DISCLAIMER - I’m not a bash or perl expert, and usually settle for the first method which seems to work! Corrections by experts are welcomed.

Documentation

This document describes the attributes and values returned by the searches below.

Background

The basic concept is querying the cn=config branch, for any objects of class ‘nsDS5ReplicationAgreement ‘

Most Basic Example

Assuming you have the openldap-clients package installed, this example shows the concept in action (all one line):

[root@blob~]# ldapsearch -x -b "cn=mapping tree,cn=config" -D "cn=Directory Manager" -w  YOURPASSWORD objectClass=nsDS5ReplicationAgreement -LL

That will return a lot of information about replication agreements defined on the local server.

Example 2

Run a command if replication isn’t working. (This is a very quick and dirty way of doing this!)

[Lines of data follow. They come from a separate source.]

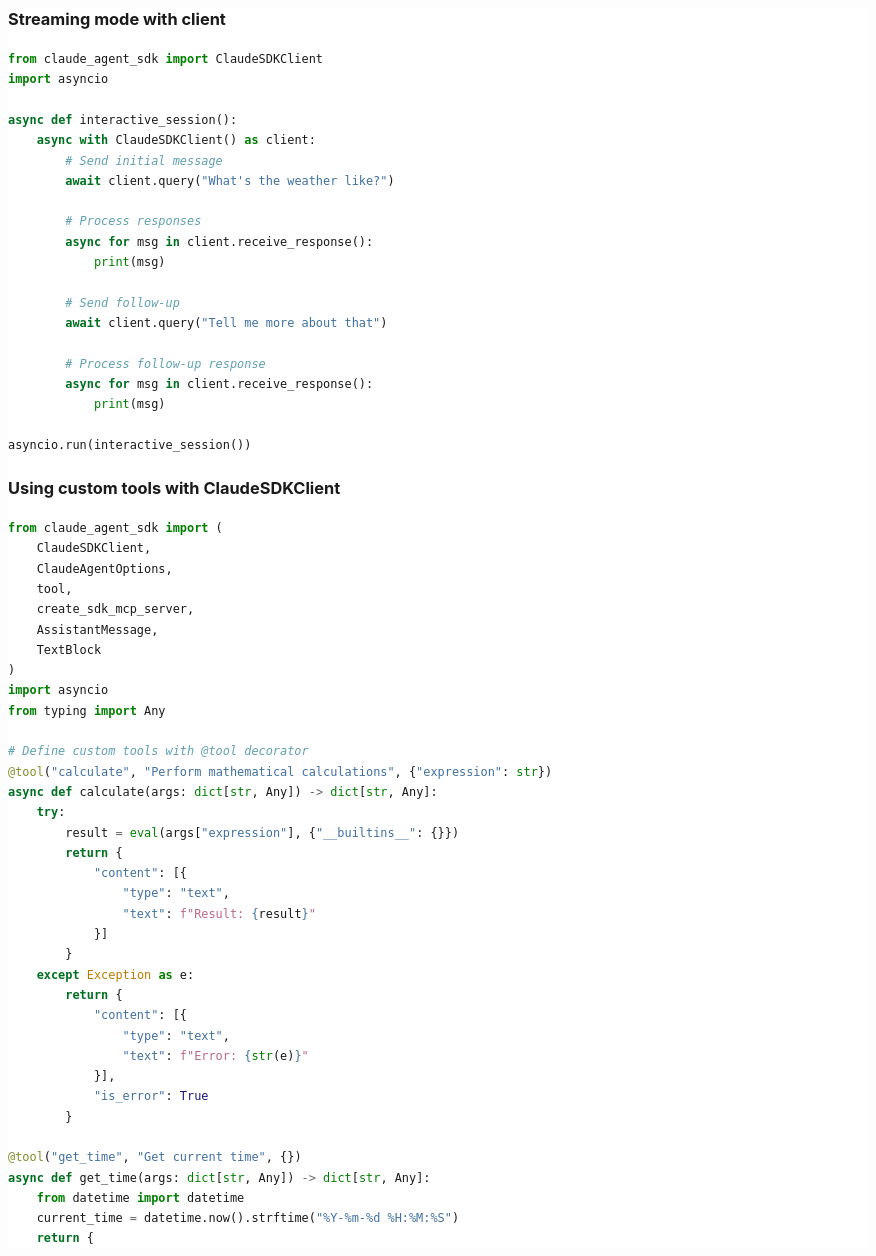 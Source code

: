 ### Streaming mode with client

```python
from claude_agent_sdk import ClaudeSDKClient
import asyncio

async def interactive_session():
    async with ClaudeSDKClient() as client:
        # Send initial message
        await client.query("What's the weather like?")
        
        # Process responses
        async for msg in client.receive_response():
            print(msg)
        
        # Send follow-up
        await client.query("Tell me more about that")
        
        # Process follow-up response
        async for msg in client.receive_response():
            print(msg)

asyncio.run(interactive_session())
```

### Using custom tools with ClaudeSDKClient

```python
from claude_agent_sdk import (
    ClaudeSDKClient,
    ClaudeAgentOptions,
    tool,
    create_sdk_mcp_server,
    AssistantMessage,
    TextBlock
)
import asyncio
from typing import Any

# Define custom tools with @tool decorator
@tool("calculate", "Perform mathematical calculations", {"expression": str})
async def calculate(args: dict[str, Any]) -> dict[str, Any]:
    try:
        result = eval(args["expression"], {"__builtins__": {}})
        return {
            "content": [{
                "type": "text",
                "text": f"Result: {result}"
            }]
        }
    except Exception as e:
        return {
            "content": [{
                "type": "text",
                "text": f"Error: {str(e)}"
            }],
            "is_error": True
        }

@tool("get_time", "Get current time", {})
async def get_time(args: dict[str, Any]) -> dict[str, Any]:
    from datetime import datetime
    current_time = datetime.now().strftime("%Y-%m-%d %H:%M:%S")
    return {
```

[root@blob]# ldapsearch -x -b "cn=mapping tree,cn=config" -D "cn=Directory Manager" -w YOURPASSWORD 
  objectClass=nsDS5ReplicationAgreement nsds5replicaLastUpdateStatus -LL 
    | grep "nsds5replicaLastUpdateStatus"
    | grep -v "Status: 0"
   && echo "something is wrong"

This finds lines containing nsds5replicaLastUpdateStatus, then finds lines within them that don’t have “Status: 0” in them, and if there are any run echo command, which could clearly be anything else.

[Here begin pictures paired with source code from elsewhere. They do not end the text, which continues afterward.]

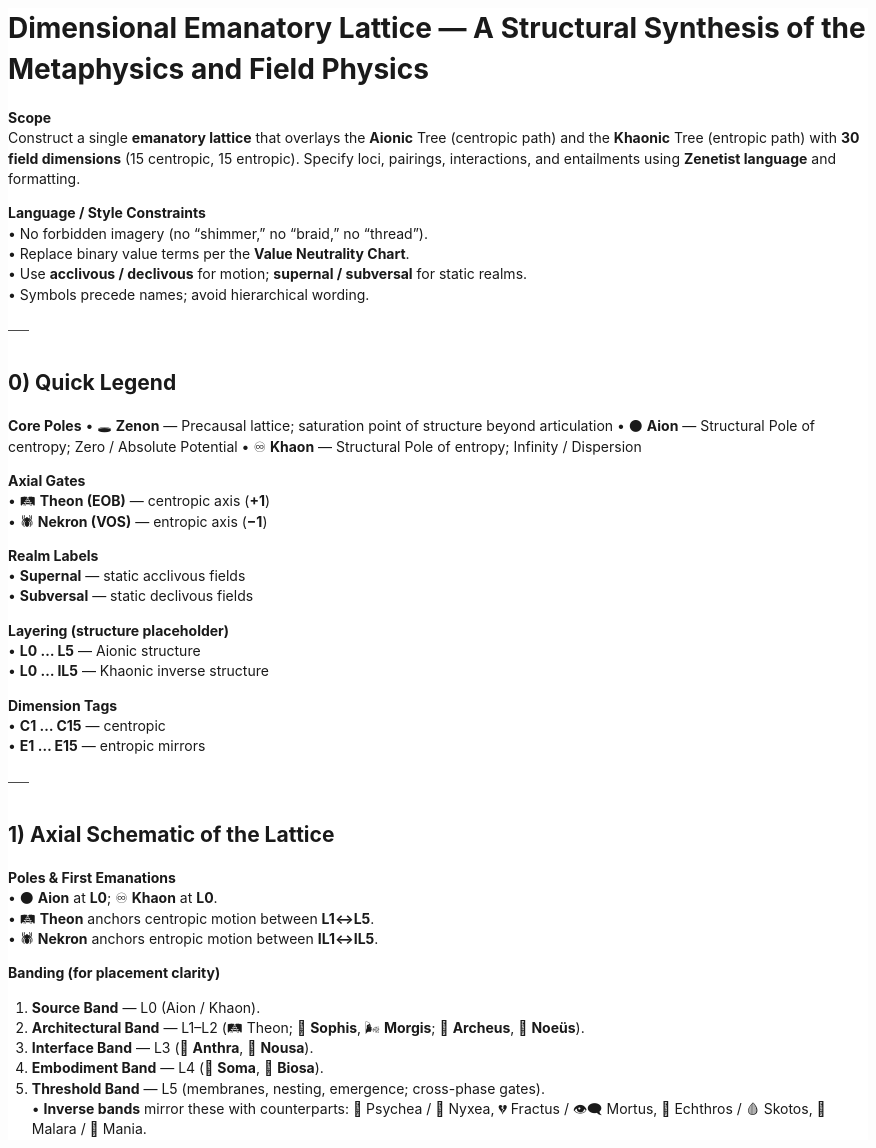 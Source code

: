 # Dimensional Emanatory Lattice — A Structural Synthesis of the Metaphysics and Field Physics

**Scope**  
Construct a single **emanatory lattice** that overlays the **Aionic** Tree (centropic path) and the **Khaonic** Tree (entropic path) with **30 field dimensions** (15 centropic, 15 entropic). Specify loci, pairings, interactions, and entailments using **Zenetist language** and formatting.

**Language / Style Constraints**  
• No forbidden imagery (no “shimmer,” no “braid,” no “thread”).  
• Replace binary value terms per the **Value Neutrality Chart**.  
• Use **acclivous / declivous** for motion; **supernal / subversal** for static realms.  
• Symbols precede names; avoid hierarchical wording.

⎯⎯⎯

## 0) Quick Legend

**Core Poles**
• 🕳️ **Zenon** — Precausal lattice; saturation point of structure beyond articulation
• ⚫ **Aion** — Structural Pole of centropy; Zero / Absolute Potential
• ♾ **Khaon** — Structural Pole of entropy; Infinity / Dispersion

**Axial Gates**  
• 🛤️ **Theon (EOB)** — centropic axis (**+1**)  
• 🕷️ **Nekron (VOS)** — entropic axis (**−1**)

**Realm Labels**  
• **Supernal** — static acclivous fields  
• **Subversal** — static declivous fields

**Layering (structure placeholder)**  
• **L0 … L5** — Aionic structure  
• **L0 … IL5** — Khaonic inverse structure

**Dimension Tags**  
• **C1 … C15** — centropic  
• **E1 … E15** — entropic mirrors

⎯⎯⎯

## 1) Axial Schematic of the Lattice

**Poles & First Emanations**  
• ⚫ **Aion** at **L0**; ♾ **Khaon** at **L0**.  
• 🛤️ **Theon** anchors centropic motion between **L1↔L5**.  
• 🕷️ **Nekron** anchors entropic motion between **IL1↔IL5**.

**Banding (for placement clarity)**  
1. **Source Band** — L0 (Aion / Khaon).  
2. **Architectural Band** — L1–L2 (🛤️ Theon; 📐 **Sophis**, 🌬️ **Morgis**; 🔮 **Archeus**, 🧠 **Noeüs**).  
3. **Interface Band** — L3 (🧍 **Anthra**, 🧩 **Nousa**).  
4. **Embodiment Band** — L4 (🪷 **Soma**, 🧾 **Biosa**).  
5. **Threshold Band** — L5 (membranes, nesting, emergence; cross-phase gates).  
• **Inverse bands** mirror these with counterparts: 🪫 Psychea / 🫥 Nyxea, 💔 Fractus / 👁️‍🗨️ Mortus, 🦂 Echthros / 🩸 Skotos, 🍷 Malara / 🤯 Mania.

Something like this could run as a cron script and email you if replication fails.

Example 3 - display replication status on a web page

If you have perl-LDAP installed, this example is much more useful:

 #!/usr/bin/perl -w
 
 use Net::LDAP;
 use strict;
 print "Content-type: text/html\n\n";
 
 #BIND INFORMATION, and SEARCH BASE
 my $user = "CN=Directory Manager";
 my $passwd = "YOURPASSWORD";
 my $base = "cn=config";
 
 #Attributes
 my $server="nsDS5ReplicaHost";
 my $status="nsds5replicaLastUpdateStatus";
 my $laststart="nsds5replicaLastUpdateStart";
 my $lastend="nsds5replicaLastUpdateEnd";
 
 
 #connect to ldap server
 my $ldap=ConnectLdap(); 
 
 my $result=LDAPSearch($ldap,"objectClass=nsDS5ReplicationAgreement","",$base);
 
 my @entries = $result->entries;
 print "<table>";
 print "<tr><td>Server</td><td>Status</td><td>Last Started</td><td>Last Ended</td></tr>";
 my $entr;
 foreach $entr ( @entries ) {
        my $servername=$entr->get_value($server);
        my $serverstatus=$entr->get_value($status);
 
        my $serverlaststart=$entr->get_value($laststart);
        my $serverlastend=$entr->get_value($lastend);
 
        $serverlaststart =~ s/(....)(..)(..)(..)(..)(..)./$1-$2-$3\ $4:$5:$6/;
        $serverlastend =~ s/(....)(..)(..)(..)(..)(..)./$1-$2-$3\ $4:$5:$6/;
 
        print "<tr>";
        print "<td>$servername</td><td>$serverstatus</td><td>$serverlaststart</td>";
        print "<td>$serverlastend</td>";
        print "\n";
        print "</tr>";
 }
 print "</table>";
 exit;
 
 sub ConnectLdap {
 
     my $ldap = Net::LDAP->new ( "127.0.0.1" ) or die "$@";
 
     my $mesg = $ldap->bind ( "$user", password => "$passwd" , version => 3 );
     $mesg->code && warn "error: ", $mesg->error;
     return $ldap;
 }

 sub LDAPSearch
 {
    my ($ldap,$searchString,$attrs,$base) = @_; 

    my $result = $ldap->search ( base    => "$base",
                                scope   => "sub",
                                filter  => "$searchString",
                                attrs   =>  $attrs
                              );
 }

Placing that in a cgi-bin directory would allow you to monitor replication very easily.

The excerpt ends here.